Se la Cdp rilancia l’interesse pubblico e nazionale

L'intervento della Cassa Depositi e Prestiti a presidio della rete Tim ha suscitato critiche strumentali, mentre l'Azienda-Italia riscopre l'interesse pubblico/nazionale.  GIANNI CREDIT

In un’Europa nata e cresciuta sul superamento dello statalismo ideologico quanto sul contenimento del liberismo ideologico, la Cassa Depositi e Prestiti italiana può legittimamente intervenire in Tim, in cui il gruppo francese Vivendi sta assumendo un controllo egemonico pur detenendo solo il 27% del capitale. Può farlo, la Cdp, avendo come azionisti il Tesoro e le Fondazioni e utilizzando i flussi del risparmio postale: essendo quindi vincolata al controllo dei rischi e di una redditività (sostenibile e non speculativa) sia nei confronti dei propri investitori diretti, sia verso i propri finanziatori. Può farlo per supportare un impulso definito di politica industriale volto a creare reali moltiplicatori economici per il sistema-Paese: com’è certamente nel caso dell’ipotesi di scorporo della rete tlc di Tim, utile a sviluppare la banda larga per le imprese, le famiglie, il sistema educativo, la Pa.

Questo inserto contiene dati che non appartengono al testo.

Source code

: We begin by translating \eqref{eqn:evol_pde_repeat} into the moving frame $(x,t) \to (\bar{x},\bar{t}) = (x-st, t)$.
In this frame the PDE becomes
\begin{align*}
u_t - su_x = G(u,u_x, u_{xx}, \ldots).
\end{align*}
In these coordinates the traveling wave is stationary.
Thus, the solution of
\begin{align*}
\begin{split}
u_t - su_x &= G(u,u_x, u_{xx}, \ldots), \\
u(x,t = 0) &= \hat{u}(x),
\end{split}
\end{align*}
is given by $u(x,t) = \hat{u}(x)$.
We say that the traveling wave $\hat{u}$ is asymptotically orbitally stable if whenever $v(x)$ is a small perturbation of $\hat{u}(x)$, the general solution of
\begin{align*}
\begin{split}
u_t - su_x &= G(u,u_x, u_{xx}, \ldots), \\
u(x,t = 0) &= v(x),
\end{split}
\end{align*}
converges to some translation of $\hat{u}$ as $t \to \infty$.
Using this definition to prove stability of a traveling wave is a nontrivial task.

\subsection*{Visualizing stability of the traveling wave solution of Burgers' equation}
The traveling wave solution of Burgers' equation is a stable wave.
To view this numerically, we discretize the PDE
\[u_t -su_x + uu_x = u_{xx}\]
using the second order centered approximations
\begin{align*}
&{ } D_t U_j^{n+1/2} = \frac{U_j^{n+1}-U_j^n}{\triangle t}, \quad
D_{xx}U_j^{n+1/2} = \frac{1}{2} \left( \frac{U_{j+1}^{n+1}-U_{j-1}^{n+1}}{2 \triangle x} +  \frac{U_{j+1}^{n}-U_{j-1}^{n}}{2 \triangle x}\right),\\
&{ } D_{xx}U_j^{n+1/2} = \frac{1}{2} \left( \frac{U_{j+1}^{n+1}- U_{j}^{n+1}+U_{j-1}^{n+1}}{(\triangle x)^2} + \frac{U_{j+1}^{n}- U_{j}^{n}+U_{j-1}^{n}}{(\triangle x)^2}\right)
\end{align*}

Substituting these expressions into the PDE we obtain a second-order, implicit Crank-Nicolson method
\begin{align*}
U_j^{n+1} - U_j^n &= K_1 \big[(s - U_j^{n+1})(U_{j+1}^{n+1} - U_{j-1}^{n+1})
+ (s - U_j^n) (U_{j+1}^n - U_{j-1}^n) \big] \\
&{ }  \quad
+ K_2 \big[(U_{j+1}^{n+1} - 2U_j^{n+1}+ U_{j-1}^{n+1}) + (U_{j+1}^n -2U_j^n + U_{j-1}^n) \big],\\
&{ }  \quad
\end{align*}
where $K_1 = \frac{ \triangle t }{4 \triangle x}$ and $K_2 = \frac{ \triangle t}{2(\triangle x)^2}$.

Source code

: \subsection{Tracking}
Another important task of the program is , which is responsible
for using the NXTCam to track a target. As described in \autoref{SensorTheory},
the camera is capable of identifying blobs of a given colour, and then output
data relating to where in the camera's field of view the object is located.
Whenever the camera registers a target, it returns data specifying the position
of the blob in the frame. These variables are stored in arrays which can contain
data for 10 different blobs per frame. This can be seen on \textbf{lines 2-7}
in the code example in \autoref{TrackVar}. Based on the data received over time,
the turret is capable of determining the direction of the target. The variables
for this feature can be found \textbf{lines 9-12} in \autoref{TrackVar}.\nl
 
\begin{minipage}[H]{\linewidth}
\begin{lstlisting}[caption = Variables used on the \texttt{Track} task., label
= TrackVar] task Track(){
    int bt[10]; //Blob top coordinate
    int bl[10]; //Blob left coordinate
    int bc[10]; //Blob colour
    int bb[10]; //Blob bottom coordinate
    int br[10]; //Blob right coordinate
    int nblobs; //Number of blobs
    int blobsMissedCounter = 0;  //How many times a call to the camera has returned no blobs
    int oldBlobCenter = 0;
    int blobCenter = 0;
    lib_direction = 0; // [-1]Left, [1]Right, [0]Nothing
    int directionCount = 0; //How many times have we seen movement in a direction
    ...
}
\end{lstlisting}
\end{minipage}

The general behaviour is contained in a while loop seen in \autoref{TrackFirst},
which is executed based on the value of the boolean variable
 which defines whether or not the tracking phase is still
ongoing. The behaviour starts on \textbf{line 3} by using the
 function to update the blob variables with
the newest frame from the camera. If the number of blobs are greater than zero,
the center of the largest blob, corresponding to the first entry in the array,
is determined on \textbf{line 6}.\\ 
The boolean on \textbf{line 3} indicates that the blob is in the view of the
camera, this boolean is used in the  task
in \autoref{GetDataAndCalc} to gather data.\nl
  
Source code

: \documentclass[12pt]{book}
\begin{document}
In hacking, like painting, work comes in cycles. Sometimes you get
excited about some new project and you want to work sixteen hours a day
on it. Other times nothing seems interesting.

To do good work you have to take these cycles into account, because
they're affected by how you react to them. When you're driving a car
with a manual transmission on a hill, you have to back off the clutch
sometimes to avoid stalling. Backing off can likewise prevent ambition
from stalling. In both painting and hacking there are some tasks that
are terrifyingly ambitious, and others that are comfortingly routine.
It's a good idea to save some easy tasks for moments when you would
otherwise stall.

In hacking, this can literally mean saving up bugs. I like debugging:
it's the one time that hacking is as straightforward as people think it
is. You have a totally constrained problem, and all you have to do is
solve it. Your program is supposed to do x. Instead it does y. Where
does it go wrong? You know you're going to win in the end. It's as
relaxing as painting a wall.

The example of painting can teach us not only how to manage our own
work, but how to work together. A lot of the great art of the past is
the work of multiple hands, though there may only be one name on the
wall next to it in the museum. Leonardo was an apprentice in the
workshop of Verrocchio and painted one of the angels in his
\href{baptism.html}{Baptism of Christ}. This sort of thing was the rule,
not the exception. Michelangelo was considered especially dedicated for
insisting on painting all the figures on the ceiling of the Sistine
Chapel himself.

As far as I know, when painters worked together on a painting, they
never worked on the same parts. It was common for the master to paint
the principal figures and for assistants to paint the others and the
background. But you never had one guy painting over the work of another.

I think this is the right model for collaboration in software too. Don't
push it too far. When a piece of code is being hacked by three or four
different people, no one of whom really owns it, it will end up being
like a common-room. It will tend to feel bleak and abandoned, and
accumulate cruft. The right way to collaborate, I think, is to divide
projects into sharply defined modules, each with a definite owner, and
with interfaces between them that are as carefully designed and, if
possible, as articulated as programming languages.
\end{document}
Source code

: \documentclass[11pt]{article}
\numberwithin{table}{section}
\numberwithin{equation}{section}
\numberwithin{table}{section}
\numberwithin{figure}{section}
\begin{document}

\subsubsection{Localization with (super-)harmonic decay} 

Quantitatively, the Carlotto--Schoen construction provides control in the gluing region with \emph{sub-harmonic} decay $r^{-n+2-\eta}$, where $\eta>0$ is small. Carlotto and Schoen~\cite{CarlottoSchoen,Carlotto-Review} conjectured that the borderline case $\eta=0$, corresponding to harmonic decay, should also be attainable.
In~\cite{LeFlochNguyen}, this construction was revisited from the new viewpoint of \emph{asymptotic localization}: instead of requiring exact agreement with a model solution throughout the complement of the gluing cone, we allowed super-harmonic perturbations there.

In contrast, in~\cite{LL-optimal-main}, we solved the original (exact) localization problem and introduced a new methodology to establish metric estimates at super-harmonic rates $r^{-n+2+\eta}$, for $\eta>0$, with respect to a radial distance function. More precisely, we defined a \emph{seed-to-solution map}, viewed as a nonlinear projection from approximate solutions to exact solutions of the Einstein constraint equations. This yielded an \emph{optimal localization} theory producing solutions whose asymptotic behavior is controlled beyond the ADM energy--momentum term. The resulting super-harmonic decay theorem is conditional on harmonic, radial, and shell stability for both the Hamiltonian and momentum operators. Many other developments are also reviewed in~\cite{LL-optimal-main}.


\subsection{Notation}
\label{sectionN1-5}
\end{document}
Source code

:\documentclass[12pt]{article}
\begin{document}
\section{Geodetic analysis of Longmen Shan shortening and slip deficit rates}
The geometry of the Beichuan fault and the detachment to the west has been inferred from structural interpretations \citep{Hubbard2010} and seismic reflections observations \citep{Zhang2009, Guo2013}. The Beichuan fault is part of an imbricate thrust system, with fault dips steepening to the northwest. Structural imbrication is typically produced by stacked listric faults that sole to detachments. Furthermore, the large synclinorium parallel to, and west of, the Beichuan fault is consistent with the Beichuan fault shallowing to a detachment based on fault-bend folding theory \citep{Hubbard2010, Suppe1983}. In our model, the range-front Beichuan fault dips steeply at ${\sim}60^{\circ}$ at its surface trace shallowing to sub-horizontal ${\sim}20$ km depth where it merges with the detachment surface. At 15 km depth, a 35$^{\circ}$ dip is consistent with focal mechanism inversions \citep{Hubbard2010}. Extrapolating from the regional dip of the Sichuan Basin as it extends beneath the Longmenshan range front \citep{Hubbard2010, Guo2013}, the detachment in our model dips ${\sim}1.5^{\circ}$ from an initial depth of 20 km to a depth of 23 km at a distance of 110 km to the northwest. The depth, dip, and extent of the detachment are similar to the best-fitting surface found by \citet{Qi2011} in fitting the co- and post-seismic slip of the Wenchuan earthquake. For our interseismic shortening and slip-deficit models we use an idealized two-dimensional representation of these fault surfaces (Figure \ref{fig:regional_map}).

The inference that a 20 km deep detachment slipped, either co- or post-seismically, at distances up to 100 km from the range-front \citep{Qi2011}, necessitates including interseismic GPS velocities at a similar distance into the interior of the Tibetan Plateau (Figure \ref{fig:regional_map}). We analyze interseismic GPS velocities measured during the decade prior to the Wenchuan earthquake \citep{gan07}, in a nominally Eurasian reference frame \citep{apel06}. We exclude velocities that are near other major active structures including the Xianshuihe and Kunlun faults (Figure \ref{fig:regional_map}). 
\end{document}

Lo Stato italiano – attraverso una struttura evoluta come la Cdp – non punta a ri-pubblicizzare la vecchia Telecom Italia, ma a intervenire su una società che controlla un’infrastruttura strategica e non replicabile. Una rete su cui lo Stato italiano – regolatore ultimo del sistema tlc – vuole investire e sul cui destino Tim continua invece a rifiutare ogni confronto. Nel frattempo Vivendi accentua un’attenzione stretta al profitto di breve termine e agli interessi di un gruppo basato fuori d’Italia. Anzi: basato in Francia, il Paese europeo in cui forse è storicamente massima la sinergia fra Stato e grandi imprese nel perseguire l’interesse-Paese.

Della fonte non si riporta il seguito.